Monday, November 01, 2010

All Souls Day

I took a bit of an expedition this weekend. I have shared in an earlier blog that I went to the cemetery and placed a pumpkin on my father's grave. It was a gorgeous fall day, and I drove around looking at the fall colors and at the variety of grave markers.... some old.. some very contemporary. I had to wonder about the people buried there... who comes to visit their graves, to pay them respect, and most importantly, to pray for them. My own family has quite a large plot there... and as I looked at their graves, and "spoke to them" it occured to me that as All Soul's Day is soon, that I should be praying for them!

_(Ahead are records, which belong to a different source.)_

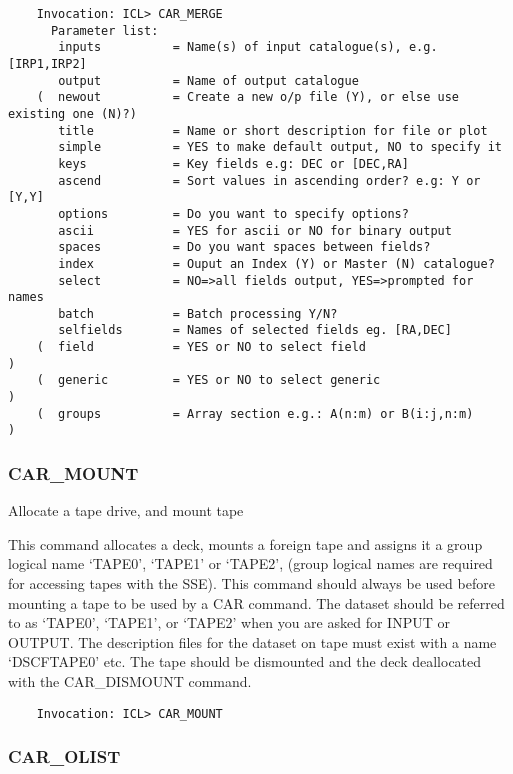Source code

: \begin{verbatim}
    Invocation: ICL> CAR_MERGE
      Parameter list:
       inputs          = Name(s) of input catalogue(s), e.g. [IRP1,IRP2]
       output          = Name of output catalogue
    (  newout          = Create a new o/p file (Y), or else use existing one (N)?)
       title           = Name or short description for file or plot
       simple          = YES to make default output, NO to specify it
       keys            = Key fields e.g: DEC or [DEC,RA]
       ascend          = Sort values in ascending order? e.g: Y or [Y,Y]
       options         = Do you want to specify options?
       ascii           = YES for ascii or NO for binary output
       spaces          = Do you want spaces between fields?
       index           = Ouput an Index (Y) or Master (N) catalogue?
       select          = NO=>all fields output, YES=>prompted for names
       batch           = Batch processing Y/N?
       selfields       = Names of selected fields eg. [RA,DEC]
    (  field           = YES or NO to select field                               )
    (  generic         = YES or NO to select generic                             )
    (  groups          = Array section e.g.: A(n:m) or B(i:j,n:m)                )
\end{verbatim}

\subsubsection{CAR\_MOUNT}

Allocate a tape drive, and mount tape

This command allocates a deck, mounts a foreign tape and assigns it
a group logical name `TAPE0', `TAPE1' or `TAPE2', (group logical names are
required for accessing tapes with the SSE).
This command should always be used before mounting a tape to be used by a CAR
command.
The dataset should be referred to as `TAPE0', `TAPE1', or `TAPE2' when you are
asked for INPUT or OUTPUT.
The description files for the dataset on tape must exist with a name
`DSCFTAPE0' etc.
The tape should be dismounted and the deck deallocated with the CAR\_DISMOUNT
command.
\begin{verbatim}
    Invocation: ICL> CAR_MOUNT
\end{verbatim}
 
\subsubsection{CAR\_OLIST}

What is All Soul's Day all about anyway? Here is a great exlpanation from the "Women for Faith and Family's" website:

From the beginning, Christians have prayed for the dead and have undertaken works of penance on their behalf. There is scriptural basis for this intercessory prayer for the sins of others and for the dead in the Old Testament. Job's sacrifices purified his sons (Job 1:5); and Judas Maccabeus "made atonement for the dead that they be delivered from their sin" (II Macc 12:46). The tradition in the Church of having Masses said for the dead began in the earliest times. The pre-Christian Roman religion, which held that some form of life continued after death, gave votive offerings to the gods for the dead at three specified times: the third, seventh and thirtieth day after death. This practice of praying for the departed on these same days was adopted ("inculturated") by the early Christians -- and continued in the Church for nearly 2000 years: the Church offered Masses for the deceased person on the third, seventh and thirtieth day after death.

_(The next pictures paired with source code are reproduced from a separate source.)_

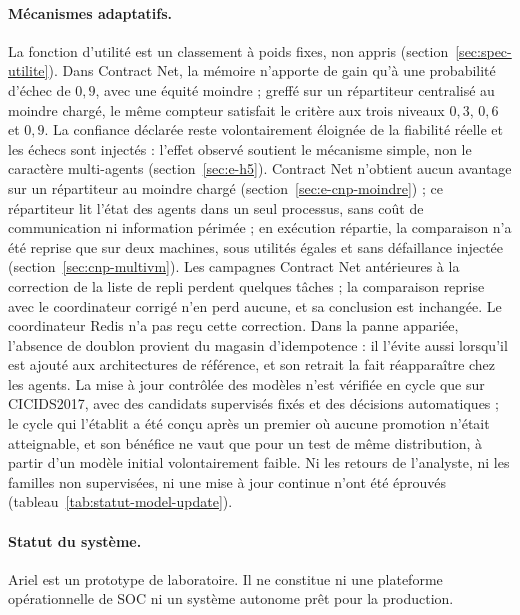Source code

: \paragraph{Mécanismes adaptatifs.}
La fonction d'utilité est un classement à poids fixes, non appris
(section~\ref{sec:spec-utilite}). Dans Contract Net, la mémoire n'apporte de gain qu'à une probabilité d'échec
de $0{,}9$, avec une équité moindre ; greffé sur un répartiteur centralisé au moindre chargé,
le même compteur satisfait le critère aux trois niveaux $0{,}3$, $0{,}6$ et $0{,}9$.
La confiance déclarée reste volontairement éloignée de la fiabilité réelle et les échecs sont
injectés : l'effet observé soutient le mécanisme simple, non le caractère multi-agents
(section~\ref{sec:e-h5}). Contract Net
n'obtient aucun avantage sur un répartiteur au moindre chargé
(section~\ref{sec:e-cnp-moindre}) ; ce répartiteur lit l'état des agents dans un seul
processus, sans coût de communication ni information périmée ; en exécution répartie, la
comparaison n'a été reprise que sur deux machines, sous utilités égales et sans défaillance
injectée (section~\ref{sec:cnp-multivm}). Les campagnes Contract Net antérieures à la correction de la liste de repli perdent
quelques tâches ; la comparaison reprise avec le coordinateur corrigé n'en perd aucune, et sa
conclusion est inchangée. Le coordinateur Redis n'a pas reçu cette correction. Dans la panne appariée, l'absence
de doublon provient du magasin d'idempotence : il l'évite aussi lorsqu'il est ajouté aux
architectures de référence, et son retrait la fait réapparaître chez les agents. La mise à jour contrôlée des modèles n'est vérifiée en
cycle que sur CICIDS2017, avec des candidats supervisés fixés et des décisions automatiques ;
le cycle qui l'établit a été conçu après un premier où aucune promotion n'était atteignable,
et son bénéfice ne vaut que pour un test de même distribution, à partir d'un modèle
initial volontairement faible. Ni les retours de l'analyste, ni les familles non
supervisées, ni une mise à jour continue n'ont été éprouvés
(tableau~\ref{tab:statut-model-update}).

\paragraph{Statut du système.}
Ariel \logminer{} est un prototype de laboratoire. Il ne constitue ni une plateforme
opérationnelle de SOC ni un système autonome prêt pour la production.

Beginning in the year 998, All souls -- the "faithful departed" -- were officially remembered in the Church's prayers on the evening of November 1, and with Requiem Masses, Masses for the dead, on November 2. All Souls Day is now a feast of the universal Church. (The word "requiem" is Latin for "rest".) Following the Second Vatican Council, all Masses celebrated on All Saints day observe that feast, not "All souls". Three Masses may still be said on All Souls Day. The first two are Masses for Burial, and the third is a Mass for the Dead. Black vestments may be worn on this day.

We pray for the faithful departed, those who have been baptized, but who need to be completely purified of all stain of sin before they come into full union with God in Heaven. In other words, most of us. The Church's teaching about Purgatory, the place of purification, is explained in the Catechism of the Catholic Church (§1030-1032)

Here are a couple of prayers that can be said every night at bed time, or whenever you pray, for your deceased loved ones:

Heavenly Father, You sent Christ Jesus your Son to wash away the sins of all mankind through His perfect sacrifice,and you cleansed our departed brothers and sisters in the waters of baptism. May His perfect sacrifice free them from the power of death and give them eternal life. In your mercy, O Lord, grant them eternal rest, and may perpetual light shine on them forever. +



Eternal rest grant unto them, O Lord,and let perpetual light shine upon them.May they rest in peace.